▶ [Problem to work on] Below are records to write out exactly; drop the pictures when you do.

▶ [Information provided]
○ ○ ○

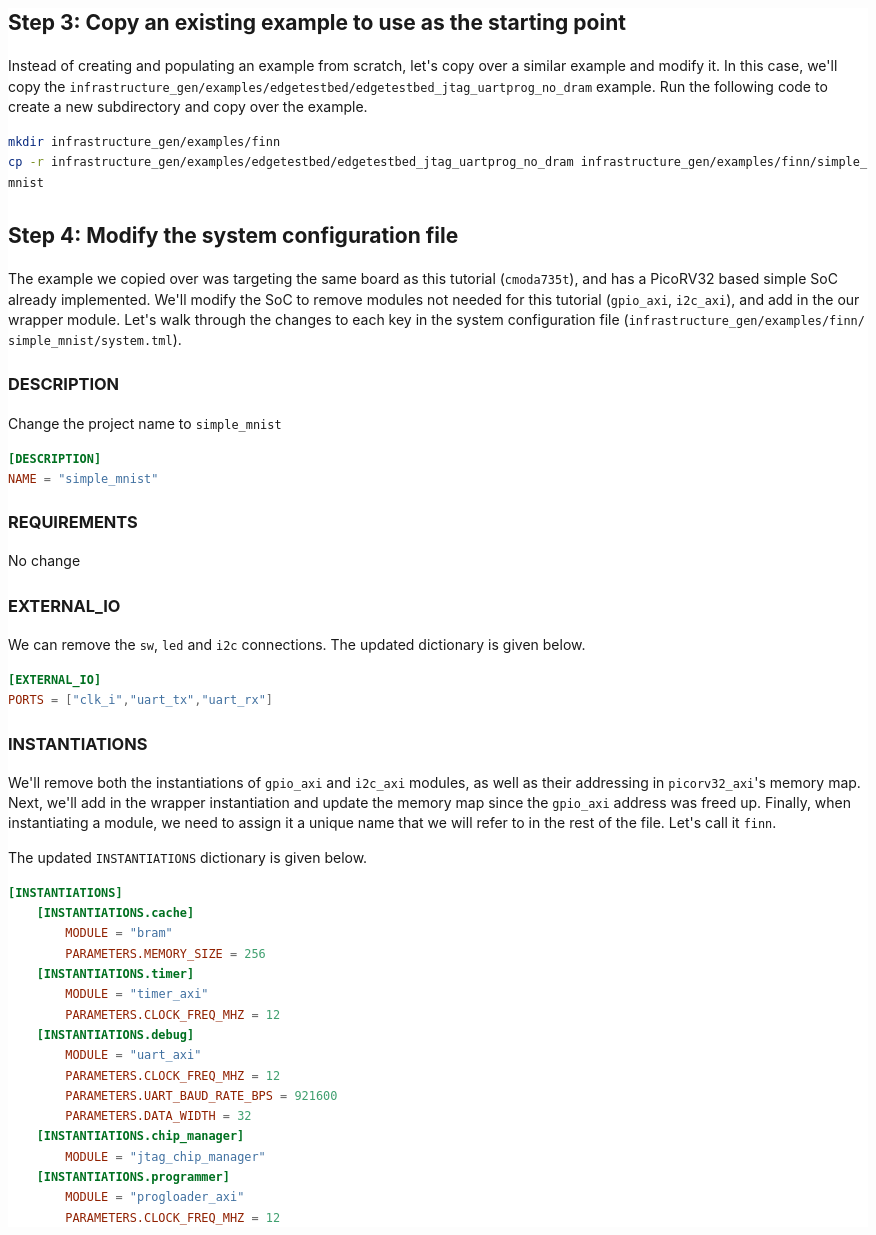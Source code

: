 ## Step 3: Copy an existing example to use as the starting point
Instead of creating and populating an example from scratch, let's copy over a similar example and modify it. In this case, we'll copy the `infrastructure_gen/examples/edgetestbed/edgetestbed_jtag_uartprog_no_dram` example. Run the following code to create a new subdirectory and copy over the example.
```bash
mkdir infrastructure_gen/examples/finn
cp -r infrastructure_gen/examples/edgetestbed/edgetestbed_jtag_uartprog_no_dram infrastructure_gen/examples/finn/simple_mnist
```

## Step 4: Modify the system configuration file
The example we copied over was targeting the same board as this tutorial (`cmoda735t`), and has a PicoRV32 based simple SoC already implemented. We'll modify the SoC to remove modules not needed for this tutorial (`gpio_axi`, `i2c_axi`), and add in the our wrapper module. Let's walk through the changes to each key in the system configuration file (`infrastructure_gen/examples/finn/simple_mnist/system.tml`). 

### DESCRIPTION
Change the project name to `simple_mnist`
```toml
[DESCRIPTION]
NAME = "simple_mnist"
```

### REQUIREMENTS
No change

### EXTERNAL_IO
We can remove the `sw`, `led` and `i2c` connections. The updated dictionary is given below.

```toml
[EXTERNAL_IO]
PORTS = ["clk_i","uart_tx","uart_rx"]
```


### INSTANTIATIONS
We'll remove both the instantiations of `gpio_axi` and `i2c_axi` modules, as well as their addressing in `picorv32_axi`'s memory map. Next, we'll add in the wrapper instantiation and update the memory map since the `gpio_axi` address was freed up. Finally, when instantiating a module, we need to assign it a unique name that we will refer to in the rest of the file. Let's call it `finn`. 

The updated `INSTANTIATIONS` dictionary is given below. 

```toml
[INSTANTIATIONS]
	[INSTANTIATIONS.cache]
		MODULE = "bram"
		PARAMETERS.MEMORY_SIZE = 256
	[INSTANTIATIONS.timer]
		MODULE = "timer_axi"
		PARAMETERS.CLOCK_FREQ_MHZ = 12
	[INSTANTIATIONS.debug]
		MODULE = "uart_axi"
		PARAMETERS.CLOCK_FREQ_MHZ = 12
		PARAMETERS.UART_BAUD_RATE_BPS = 921600
		PARAMETERS.DATA_WIDTH = 32
	[INSTANTIATIONS.chip_manager]
		MODULE = "jtag_chip_manager"
	[INSTANTIATIONS.programmer]
		MODULE = "progloader_axi"
		PARAMETERS.CLOCK_FREQ_MHZ = 12
```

○ ○ ○

▶ [Written answer]
Source code

: ## Step 3: Copy an existing example to use as the starting point
Instead of creating and populating an example from scratch, let's copy over a similar example and modify it. In this case, we'll copy the `infrastructure_gen/examples/edgetestbed/edgetestbed_jtag_uartprog_no_dram` example. Run the following code to create a new subdirectory and copy over the example.
```bash
mkdir infrastructure_gen/examples/finn
cp -r infrastructure_gen/examples/edgetestbed/edgetestbed_jtag_uartprog_no_dram infrastructure_gen/examples/finn/simple_mnist
```

## Step 4: Modify the system configuration file
The example we copied over was targeting the same board as this tutorial (`cmoda735t`), and has a PicoRV32 based simple SoC already implemented. We'll modify the SoC to remove modules not needed for this tutorial (`gpio_axi`, `i2c_axi`), and add in the our wrapper module. Let's walk through the changes to each key in the system configuration file (`infrastructure_gen/examples/finn/simple_mnist/system.tml`). 

### DESCRIPTION
Change the project name to `simple_mnist`
```toml
[DESCRIPTION]
NAME = "simple_mnist"
```

### REQUIREMENTS
No change

### EXTERNAL_IO
We can remove the `sw`, `led` and `i2c` connections. The updated dictionary is given below.

```toml
[EXTERNAL_IO]
PORTS = ["clk_i","uart_tx","uart_rx"]
```


### INSTANTIATIONS
We'll remove both the instantiations of `gpio_axi` and `i2c_axi` modules, as well as their addressing in `picorv32_axi`'s memory map. Next, we'll add in the wrapper instantiation and update the memory map since the `gpio_axi` address was freed up. Finally, when instantiating a module, we need to assign it a unique name that we will refer to in the rest of the file. Let's call it `finn`. 

The updated `INSTANTIATIONS` dictionary is given below. 

```toml
[INSTANTIATIONS]
	[INSTANTIATIONS.cache]
		MODULE = "bram"
		PARAMETERS.MEMORY_SIZE = 256
	[INSTANTIATIONS.timer]
		MODULE = "timer_axi"
		PARAMETERS.CLOCK_FREQ_MHZ = 12
	[INSTANTIATIONS.debug]
		MODULE = "uart_axi"
		PARAMETERS.CLOCK_FREQ_MHZ = 12
		PARAMETERS.UART_BAUD_RATE_BPS = 921600
		PARAMETERS.DATA_WIDTH = 32
	[INSTANTIATIONS.chip_manager]
		MODULE = "jtag_chip_manager"
	[INSTANTIATIONS.programmer]
		MODULE = "progloader_axi"
		PARAMETERS.CLOCK_FREQ_MHZ = 12
```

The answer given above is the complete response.